The first case is a rather straightforward one, showing numerous metastatic nodules, the evaluation is confident and correct.
I decided to a raise the bar a bit, providing a second, more subtle but still rather obvious example. Much to my surprise Chester made a correct diagnosis only serendipitously, the suspicious region contains no abnormality, while it did not detect the actual lesion.
First I selected a rather simple but not blatantly easy example an ended up with unimpressive results, although the heatmap suggests that algorithm found the right region suspicious, it did not actually detect the condition.
I decided to give Chester a second chance with a case that would less likely be affected by the downgraded image quality which had rather concerning results. The algorithm not only did not recognize the condition, but mistook the collapsed left lung for a mass. This is not something an algorithm like this should miss, even if it provides only an early warning “red dot” system, or worklist prioritization.
I have to mention that pulmonary edema is not necessarily an easy diagnosis, and certainly one where I heavily rely on clinical informations as well. Thus, a rather striking example of pulmonary edema was used. Chester correctly recognized that this is not exactly a negative exam, but facing the diffuse abnormality it started “shotgunning” diagnoses with some labels correct, others understandable (e.g. effusion, consolidation), while some entirely erroneous (mass, nodule)
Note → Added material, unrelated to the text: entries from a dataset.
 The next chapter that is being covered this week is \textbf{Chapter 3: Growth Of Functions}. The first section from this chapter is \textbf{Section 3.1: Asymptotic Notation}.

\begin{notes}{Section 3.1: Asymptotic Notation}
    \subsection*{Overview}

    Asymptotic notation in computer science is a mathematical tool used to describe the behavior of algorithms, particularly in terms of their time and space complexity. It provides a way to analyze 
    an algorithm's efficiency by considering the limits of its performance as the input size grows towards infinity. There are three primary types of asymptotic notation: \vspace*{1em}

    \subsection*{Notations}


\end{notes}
Emphysema is one of those categories we see a great deal of differences between reporting physician, therefore to make it fair a severe case of panlobular emphysema was used, which Chester correctly and confidently categorized.
As with emphysema the chest x-ray is not a sensitive tool for the early diagnosis of fibrosis, and this is yet another area where interobserver variability can be higher. Thus, I selected again a straightforward example of advanced fibrosis, which Chester correctly labelled. Once again however, the confusing amount of other labels with high likelihood somewhat diminish the value of it. However I have to mention that this is again not an easy judgment without appropriate clinical information.
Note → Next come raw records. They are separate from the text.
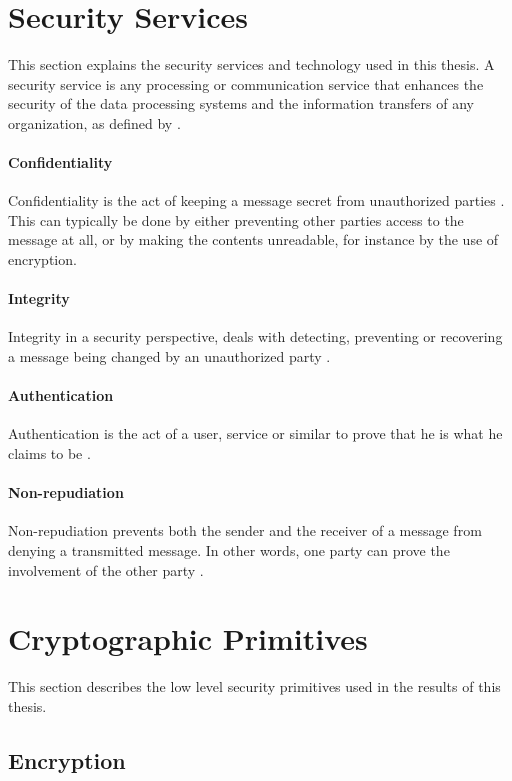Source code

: \documentclass[pdftex,english,10pt,b5paper,twoside]{book}
\begin{document}
\section{Security Services}

This section explains the security services and technology used in this thesis. A security
service is any processing or communication service that enhances the security of
the data processing systems and the information transfers of any organization,
as defined by \citet[p. 12]{stallings}.

\paragraph{Confidentiality} Confidentiality is the act of keeping a message
secret from unauthorized parties \cite[p. 18]{stallings}. This can typically be
done by either preventing other parties access to the message at all, or by making
the contents unreadable, for instance by the use of encryption.

\paragraph{Integrity} Integrity in a security perspective, deals with detecting,
preventing or recovering a message being changed by an unauthorized party
\cite{stallings}.

\paragraph{Authentication} Authentication is the act of a user, service or
similar to prove that he is what he claims to be \cite{stallings}.

\paragraph{Non-repudiation} Non-repudiation prevents both the sender and the receiver of
a message from denying a transmitted message. In other words, one party can
prove the involvement of the other party \cite{stallings}.

\section{Cryptographic Primitives}

This section describes the low level security primitives used in the results of
this thesis.

\subsection{Encryption}
\end{document}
This one is a bit tricky category, as admittedly pleural thickening is not something that can be necessarily differentiated from other conditions including circumscribed effusion and masses solely on the basis of a chest x-ray. Therefore I selected an example of isolated apical pleural capping, which is rather straightforward, and can be encountered on a daily basis. Though the algorithm did not spot the condition, it has to be credited that it did not assume a high likelihood of any other condition either. From the perspective of clinical management this is an agreeable evaluation.
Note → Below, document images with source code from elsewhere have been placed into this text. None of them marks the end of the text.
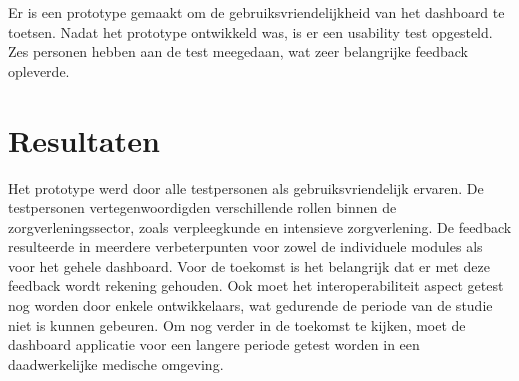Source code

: \documentclass{article}
\begin{document}
Er is een prototype gemaakt om de gebruiksvriendelijkheid van het dashboard te toetsen. Nadat het prototype ontwikkeld was, is er een usability test opgesteld. Zes personen hebben aan de test meegedaan, wat zeer belangrijke feedback opleverde.

\section{Resultaten}

Het prototype werd door alle testpersonen als gebruiksvriendelijk ervaren. De testpersonen vertegenwoordigden verschillende rollen binnen de zorgverleningssector, zoals verpleegkunde en intensieve zorgverlening. De feedback resulteerde in meerdere verbeterpunten voor zowel de individuele modules als voor het gehele dashboard. Voor de toekomst is het belangrijk dat er met deze feedback wordt rekening gehouden. Ook moet het interoperabiliteit aspect getest nog worden door enkele ontwikkelaars, wat gedurende de periode van de studie niet is kunnen gebeuren. Om nog verder in de toekomst te kijken, moet de dashboard applicatie voor een langere periode getest worden in een daadwerkelijke medische omgeving.
\end{document}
Hernias are not really the strong suit of this exam, but when it comes to that no hernia can be more obvious and common finding in the chest x-ray than the hiatal one, which Chester correctly identified.
I have to admit, running an algorithm in my web browser that readily, although as we saw often erroneously evaluates radiographs is an enthralling, and somewhat worrisome experience. The errors Chester made have their reasons, good performance can hardly be expected when the training dataset itself used vague, opaque, and often overlapping image labels. Also the downgraded resolution of the images certainly affects the chance of detecting subtle abnormalities. Regardless of who makes the judgment the chest x-ray remains a shadowgram plagued by manifold limitations. The algorithm indeed made the worst evaluations of disease categories that have diverse imaging appearance and suffer from higher interobserver variability — you are only as good as your teachers.
As of today Chester today can not yet replace even the fourth year medical student peering over my shoulder, and I definitely would not use it for teaching, nor will I make a habit of asking it for second opinion just yet, but its possibilities for improvement (unlike mine) are seemingly endless.